(Data for review begins)
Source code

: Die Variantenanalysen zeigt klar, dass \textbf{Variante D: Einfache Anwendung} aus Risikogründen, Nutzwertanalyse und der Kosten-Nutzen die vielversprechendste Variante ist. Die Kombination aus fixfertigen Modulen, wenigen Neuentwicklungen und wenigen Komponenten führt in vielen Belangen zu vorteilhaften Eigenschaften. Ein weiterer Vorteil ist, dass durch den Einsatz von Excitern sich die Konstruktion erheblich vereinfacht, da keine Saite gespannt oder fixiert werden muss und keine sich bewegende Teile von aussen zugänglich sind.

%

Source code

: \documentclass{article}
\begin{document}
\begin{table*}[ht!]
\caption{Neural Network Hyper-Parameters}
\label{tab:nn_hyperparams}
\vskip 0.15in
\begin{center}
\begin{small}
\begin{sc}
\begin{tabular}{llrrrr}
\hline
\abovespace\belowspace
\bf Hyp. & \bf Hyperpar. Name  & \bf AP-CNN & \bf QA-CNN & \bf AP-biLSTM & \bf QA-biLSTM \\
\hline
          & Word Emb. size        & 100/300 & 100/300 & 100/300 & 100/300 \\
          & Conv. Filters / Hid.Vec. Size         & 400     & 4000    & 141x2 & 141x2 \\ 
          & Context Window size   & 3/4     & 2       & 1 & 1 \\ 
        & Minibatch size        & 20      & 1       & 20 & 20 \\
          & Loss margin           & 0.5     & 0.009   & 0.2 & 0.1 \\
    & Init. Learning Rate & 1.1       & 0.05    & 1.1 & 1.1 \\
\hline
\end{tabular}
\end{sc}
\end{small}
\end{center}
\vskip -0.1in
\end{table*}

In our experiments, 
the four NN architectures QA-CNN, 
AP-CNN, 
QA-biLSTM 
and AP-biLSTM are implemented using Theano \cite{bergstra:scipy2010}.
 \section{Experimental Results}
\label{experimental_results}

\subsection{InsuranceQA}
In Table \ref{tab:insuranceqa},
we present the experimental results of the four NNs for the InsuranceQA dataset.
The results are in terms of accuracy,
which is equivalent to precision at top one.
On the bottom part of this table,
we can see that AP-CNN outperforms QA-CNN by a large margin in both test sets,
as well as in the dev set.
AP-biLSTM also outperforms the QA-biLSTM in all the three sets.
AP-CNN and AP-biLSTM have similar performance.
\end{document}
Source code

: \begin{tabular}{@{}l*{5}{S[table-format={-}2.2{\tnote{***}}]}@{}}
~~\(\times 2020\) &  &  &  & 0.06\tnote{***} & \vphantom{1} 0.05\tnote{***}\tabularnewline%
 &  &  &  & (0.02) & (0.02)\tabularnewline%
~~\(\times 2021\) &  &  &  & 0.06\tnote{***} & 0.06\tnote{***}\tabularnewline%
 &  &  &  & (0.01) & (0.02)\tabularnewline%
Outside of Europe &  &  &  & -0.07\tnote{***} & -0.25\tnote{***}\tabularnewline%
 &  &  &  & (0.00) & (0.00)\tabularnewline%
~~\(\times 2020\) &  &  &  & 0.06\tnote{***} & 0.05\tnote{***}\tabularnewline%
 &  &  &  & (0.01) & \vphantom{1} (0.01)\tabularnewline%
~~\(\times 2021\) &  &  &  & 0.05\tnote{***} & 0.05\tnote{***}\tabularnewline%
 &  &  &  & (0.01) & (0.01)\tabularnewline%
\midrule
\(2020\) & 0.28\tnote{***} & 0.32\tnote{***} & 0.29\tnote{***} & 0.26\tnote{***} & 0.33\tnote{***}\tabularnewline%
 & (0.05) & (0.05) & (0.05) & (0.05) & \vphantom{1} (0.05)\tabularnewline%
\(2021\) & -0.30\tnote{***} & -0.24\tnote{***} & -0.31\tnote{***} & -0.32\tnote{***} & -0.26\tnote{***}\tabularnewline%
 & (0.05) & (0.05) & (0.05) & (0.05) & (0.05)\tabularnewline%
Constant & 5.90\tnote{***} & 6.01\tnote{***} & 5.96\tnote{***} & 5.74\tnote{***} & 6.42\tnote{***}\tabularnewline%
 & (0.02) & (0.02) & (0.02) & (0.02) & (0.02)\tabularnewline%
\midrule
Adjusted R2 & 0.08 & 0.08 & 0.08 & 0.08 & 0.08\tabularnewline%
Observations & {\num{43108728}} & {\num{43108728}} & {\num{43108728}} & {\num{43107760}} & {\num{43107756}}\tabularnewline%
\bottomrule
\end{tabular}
(Data for review ends)
● **Action item**: Gather from the data above every line with the string "four".

● **Exercise solution**:
the four NN architectures QA-CNN, 
we present the experimental results of the four NNs for the InsuranceQA dataset.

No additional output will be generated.